=== Supplied material ===

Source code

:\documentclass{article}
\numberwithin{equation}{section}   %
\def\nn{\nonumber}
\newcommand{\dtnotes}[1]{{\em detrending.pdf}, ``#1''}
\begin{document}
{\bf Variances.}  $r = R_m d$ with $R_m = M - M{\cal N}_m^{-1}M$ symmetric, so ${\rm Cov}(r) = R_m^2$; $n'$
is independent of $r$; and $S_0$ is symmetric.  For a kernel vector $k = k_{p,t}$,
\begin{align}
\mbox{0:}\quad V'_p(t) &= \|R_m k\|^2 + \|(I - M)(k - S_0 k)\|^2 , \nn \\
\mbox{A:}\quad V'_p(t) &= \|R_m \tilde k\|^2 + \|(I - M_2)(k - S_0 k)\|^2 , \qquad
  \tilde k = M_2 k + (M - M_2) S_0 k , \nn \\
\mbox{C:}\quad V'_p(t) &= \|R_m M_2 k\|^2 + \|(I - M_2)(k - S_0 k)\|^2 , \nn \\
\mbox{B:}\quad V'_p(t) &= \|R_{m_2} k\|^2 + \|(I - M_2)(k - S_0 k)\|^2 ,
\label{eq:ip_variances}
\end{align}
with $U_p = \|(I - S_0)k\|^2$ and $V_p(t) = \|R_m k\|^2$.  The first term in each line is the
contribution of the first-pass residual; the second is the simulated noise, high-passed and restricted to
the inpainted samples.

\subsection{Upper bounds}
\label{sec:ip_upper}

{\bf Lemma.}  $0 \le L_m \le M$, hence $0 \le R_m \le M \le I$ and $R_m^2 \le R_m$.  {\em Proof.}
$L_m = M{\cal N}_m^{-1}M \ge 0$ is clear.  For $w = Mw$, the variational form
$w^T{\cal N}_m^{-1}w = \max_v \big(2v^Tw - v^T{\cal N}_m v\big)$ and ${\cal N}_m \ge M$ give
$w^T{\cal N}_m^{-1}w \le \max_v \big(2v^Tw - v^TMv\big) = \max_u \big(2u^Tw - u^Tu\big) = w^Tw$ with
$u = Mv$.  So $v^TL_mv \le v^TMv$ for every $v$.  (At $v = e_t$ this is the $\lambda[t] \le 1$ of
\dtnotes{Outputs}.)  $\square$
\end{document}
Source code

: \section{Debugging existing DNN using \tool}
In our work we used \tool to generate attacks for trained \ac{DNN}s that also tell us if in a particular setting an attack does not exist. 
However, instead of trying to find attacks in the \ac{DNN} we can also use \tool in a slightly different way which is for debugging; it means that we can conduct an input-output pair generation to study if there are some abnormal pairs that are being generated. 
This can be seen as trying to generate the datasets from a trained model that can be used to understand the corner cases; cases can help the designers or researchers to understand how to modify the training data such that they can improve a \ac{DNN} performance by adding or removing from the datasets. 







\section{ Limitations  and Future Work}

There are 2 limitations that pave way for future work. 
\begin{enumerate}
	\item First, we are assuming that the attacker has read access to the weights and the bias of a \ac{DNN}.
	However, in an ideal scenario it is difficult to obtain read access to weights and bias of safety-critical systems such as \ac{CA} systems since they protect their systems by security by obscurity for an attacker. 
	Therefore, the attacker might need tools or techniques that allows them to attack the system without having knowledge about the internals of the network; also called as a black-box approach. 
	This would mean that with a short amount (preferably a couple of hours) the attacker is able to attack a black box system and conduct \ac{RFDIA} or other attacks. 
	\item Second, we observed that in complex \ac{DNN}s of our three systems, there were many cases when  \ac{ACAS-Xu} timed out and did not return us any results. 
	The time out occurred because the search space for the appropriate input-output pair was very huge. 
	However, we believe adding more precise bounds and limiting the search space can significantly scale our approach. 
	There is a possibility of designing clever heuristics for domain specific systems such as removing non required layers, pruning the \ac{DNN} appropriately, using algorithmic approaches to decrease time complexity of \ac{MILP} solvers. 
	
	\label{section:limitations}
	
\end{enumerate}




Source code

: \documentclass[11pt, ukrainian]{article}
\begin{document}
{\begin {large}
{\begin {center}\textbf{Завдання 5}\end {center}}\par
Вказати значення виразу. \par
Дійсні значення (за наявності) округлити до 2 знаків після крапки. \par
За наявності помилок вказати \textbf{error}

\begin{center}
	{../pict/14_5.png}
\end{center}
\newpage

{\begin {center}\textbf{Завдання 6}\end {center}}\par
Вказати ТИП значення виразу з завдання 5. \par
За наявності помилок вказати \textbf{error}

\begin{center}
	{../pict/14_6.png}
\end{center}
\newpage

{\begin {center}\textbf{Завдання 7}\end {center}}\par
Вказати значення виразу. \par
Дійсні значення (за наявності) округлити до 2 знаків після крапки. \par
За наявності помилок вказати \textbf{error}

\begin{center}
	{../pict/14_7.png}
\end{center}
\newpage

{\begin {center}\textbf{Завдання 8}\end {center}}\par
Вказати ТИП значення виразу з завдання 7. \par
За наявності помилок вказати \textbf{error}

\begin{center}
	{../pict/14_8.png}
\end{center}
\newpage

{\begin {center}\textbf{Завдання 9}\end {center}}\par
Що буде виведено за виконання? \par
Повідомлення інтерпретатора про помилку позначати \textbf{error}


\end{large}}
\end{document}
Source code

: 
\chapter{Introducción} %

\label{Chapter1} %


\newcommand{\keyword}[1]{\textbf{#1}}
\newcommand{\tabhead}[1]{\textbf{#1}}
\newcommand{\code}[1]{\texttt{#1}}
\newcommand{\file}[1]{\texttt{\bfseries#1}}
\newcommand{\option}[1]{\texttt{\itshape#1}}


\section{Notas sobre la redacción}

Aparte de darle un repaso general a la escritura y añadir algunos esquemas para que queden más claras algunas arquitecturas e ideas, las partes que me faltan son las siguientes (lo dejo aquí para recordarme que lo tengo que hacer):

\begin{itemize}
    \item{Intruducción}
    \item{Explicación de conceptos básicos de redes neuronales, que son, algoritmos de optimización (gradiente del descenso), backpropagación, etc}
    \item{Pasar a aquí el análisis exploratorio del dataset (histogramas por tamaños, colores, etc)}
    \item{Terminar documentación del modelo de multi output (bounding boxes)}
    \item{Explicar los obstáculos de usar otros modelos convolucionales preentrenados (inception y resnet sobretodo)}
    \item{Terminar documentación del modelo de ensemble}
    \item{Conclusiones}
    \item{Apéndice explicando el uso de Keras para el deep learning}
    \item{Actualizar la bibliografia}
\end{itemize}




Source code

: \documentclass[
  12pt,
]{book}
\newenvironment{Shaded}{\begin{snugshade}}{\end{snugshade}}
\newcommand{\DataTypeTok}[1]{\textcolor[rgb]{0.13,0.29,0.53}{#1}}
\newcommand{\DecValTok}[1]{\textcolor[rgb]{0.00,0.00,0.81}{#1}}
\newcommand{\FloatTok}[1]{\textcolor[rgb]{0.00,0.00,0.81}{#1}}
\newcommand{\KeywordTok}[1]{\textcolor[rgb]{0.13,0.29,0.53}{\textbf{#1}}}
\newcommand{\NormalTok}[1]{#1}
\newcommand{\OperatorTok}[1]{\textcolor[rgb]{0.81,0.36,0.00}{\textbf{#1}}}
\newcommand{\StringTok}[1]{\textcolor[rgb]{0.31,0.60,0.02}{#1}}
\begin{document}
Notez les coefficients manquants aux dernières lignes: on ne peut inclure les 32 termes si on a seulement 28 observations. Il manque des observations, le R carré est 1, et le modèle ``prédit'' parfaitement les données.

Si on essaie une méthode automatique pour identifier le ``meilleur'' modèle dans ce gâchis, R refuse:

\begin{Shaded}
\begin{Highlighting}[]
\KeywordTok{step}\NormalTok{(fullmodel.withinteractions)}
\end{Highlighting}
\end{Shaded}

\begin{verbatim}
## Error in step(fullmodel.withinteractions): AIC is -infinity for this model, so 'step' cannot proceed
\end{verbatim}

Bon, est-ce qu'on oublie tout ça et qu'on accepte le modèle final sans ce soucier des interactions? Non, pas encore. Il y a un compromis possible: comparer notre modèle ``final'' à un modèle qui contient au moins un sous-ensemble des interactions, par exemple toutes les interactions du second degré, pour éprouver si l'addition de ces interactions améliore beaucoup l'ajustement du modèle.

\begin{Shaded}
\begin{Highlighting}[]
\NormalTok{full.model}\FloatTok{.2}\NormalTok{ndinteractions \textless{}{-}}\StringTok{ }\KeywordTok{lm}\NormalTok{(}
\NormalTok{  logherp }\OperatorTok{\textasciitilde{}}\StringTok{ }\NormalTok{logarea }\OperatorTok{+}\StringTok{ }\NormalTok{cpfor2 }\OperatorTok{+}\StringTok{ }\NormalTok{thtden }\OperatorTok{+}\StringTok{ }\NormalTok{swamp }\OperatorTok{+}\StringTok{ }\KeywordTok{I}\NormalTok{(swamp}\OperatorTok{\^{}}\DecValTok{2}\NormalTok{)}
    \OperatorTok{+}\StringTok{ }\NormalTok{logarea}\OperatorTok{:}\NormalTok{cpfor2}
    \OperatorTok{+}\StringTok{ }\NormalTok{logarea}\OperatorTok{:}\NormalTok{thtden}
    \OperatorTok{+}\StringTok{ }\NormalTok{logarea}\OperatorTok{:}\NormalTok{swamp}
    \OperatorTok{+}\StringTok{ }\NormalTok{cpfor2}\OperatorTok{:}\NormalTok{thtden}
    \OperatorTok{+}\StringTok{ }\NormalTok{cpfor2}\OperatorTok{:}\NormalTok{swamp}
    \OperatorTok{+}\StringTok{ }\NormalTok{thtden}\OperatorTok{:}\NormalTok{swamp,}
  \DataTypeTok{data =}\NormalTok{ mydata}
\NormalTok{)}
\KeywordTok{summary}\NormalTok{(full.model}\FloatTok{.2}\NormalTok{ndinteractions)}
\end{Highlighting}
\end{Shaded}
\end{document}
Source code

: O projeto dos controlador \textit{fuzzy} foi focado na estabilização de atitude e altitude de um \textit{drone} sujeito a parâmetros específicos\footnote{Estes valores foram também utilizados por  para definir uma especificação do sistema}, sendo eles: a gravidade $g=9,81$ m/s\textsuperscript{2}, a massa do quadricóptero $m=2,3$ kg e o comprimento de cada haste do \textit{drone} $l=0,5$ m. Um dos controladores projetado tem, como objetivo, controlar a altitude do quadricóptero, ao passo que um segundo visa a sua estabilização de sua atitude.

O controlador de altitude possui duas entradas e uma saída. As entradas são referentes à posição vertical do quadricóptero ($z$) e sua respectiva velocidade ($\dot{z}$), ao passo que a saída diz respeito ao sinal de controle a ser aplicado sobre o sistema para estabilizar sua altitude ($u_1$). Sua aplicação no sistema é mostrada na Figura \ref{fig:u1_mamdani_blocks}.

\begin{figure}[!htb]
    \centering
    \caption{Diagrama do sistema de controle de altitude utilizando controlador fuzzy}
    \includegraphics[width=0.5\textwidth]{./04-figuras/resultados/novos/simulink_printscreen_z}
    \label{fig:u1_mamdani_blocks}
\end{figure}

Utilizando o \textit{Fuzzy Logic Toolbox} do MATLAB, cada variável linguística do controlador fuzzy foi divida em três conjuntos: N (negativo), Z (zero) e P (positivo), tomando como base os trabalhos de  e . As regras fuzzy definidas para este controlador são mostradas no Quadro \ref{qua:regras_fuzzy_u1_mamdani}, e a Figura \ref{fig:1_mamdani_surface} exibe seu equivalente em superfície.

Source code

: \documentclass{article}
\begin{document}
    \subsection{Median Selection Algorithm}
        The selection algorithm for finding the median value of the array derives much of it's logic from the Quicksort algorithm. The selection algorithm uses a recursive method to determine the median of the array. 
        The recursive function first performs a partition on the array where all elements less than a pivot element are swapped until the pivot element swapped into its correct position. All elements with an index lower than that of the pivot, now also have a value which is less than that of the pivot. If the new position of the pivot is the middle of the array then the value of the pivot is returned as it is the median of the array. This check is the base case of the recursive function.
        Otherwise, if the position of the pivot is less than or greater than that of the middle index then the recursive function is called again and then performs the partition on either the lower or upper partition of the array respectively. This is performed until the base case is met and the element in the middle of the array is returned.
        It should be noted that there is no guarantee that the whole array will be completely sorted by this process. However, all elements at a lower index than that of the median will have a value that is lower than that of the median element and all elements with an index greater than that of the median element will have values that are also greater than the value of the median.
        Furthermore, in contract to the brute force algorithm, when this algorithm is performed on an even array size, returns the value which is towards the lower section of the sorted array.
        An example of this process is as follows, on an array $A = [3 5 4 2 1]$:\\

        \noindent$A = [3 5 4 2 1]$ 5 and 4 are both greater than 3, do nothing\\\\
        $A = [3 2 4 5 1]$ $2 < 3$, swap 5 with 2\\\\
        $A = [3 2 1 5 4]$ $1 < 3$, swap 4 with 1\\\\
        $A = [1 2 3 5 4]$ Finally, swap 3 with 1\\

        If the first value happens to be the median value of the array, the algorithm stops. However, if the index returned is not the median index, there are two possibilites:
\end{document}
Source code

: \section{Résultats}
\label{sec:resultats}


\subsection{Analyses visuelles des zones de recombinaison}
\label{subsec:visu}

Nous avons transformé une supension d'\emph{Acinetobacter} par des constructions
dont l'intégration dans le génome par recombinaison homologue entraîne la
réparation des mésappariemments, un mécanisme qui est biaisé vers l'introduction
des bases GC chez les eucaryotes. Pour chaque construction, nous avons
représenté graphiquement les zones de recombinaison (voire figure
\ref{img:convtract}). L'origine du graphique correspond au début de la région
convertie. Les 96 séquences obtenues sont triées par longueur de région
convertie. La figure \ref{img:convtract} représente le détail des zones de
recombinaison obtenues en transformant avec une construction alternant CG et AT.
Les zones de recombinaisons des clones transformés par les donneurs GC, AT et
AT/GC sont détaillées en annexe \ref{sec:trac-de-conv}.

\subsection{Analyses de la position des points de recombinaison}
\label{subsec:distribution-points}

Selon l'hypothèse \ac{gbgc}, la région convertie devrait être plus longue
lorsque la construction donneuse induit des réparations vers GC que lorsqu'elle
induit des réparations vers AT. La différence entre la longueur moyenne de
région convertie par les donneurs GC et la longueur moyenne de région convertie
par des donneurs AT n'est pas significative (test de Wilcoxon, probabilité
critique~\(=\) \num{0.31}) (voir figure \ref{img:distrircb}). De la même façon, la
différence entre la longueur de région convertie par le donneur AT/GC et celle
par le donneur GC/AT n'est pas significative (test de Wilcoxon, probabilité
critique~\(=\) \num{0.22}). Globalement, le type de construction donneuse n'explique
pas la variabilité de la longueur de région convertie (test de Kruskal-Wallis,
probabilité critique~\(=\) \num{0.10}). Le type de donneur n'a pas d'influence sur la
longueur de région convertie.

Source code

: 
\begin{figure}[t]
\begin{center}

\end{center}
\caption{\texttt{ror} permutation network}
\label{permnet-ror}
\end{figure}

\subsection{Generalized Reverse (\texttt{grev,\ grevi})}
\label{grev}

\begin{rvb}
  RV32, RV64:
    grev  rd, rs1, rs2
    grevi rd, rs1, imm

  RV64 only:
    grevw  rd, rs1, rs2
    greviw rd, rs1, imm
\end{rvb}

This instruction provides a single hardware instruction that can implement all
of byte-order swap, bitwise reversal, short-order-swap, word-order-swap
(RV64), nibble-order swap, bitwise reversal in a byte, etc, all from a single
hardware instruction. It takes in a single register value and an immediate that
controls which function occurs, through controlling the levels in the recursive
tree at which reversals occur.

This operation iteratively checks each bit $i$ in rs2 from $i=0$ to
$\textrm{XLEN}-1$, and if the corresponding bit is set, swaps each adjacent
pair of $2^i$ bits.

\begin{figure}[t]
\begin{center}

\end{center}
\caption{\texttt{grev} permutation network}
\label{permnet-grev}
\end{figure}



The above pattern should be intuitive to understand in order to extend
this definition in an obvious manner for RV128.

=== Task description ===
Check each line of the entries for the string "attacker". Copy the lines that have it.

=== Completed exercise ===
	\item First, we are assuming that the attacker has read access to the weights and the bias of a \ac{DNN}.
	However, in an ideal scenario it is difficult to obtain read access to weights and bias of safety-critical systems such as \ac{CA} systems since they protect their systems by security by obscurity for an attacker. 
	Therefore, the attacker might need tools or techniques that allows them to attack the system without having knowledge about the internals of the network; also called as a black-box approach. 
	This would mean that with a short amount (preferably a couple of hours) the attacker is able to attack a black box system and conduct \ac{RFDIA} or other attacks. 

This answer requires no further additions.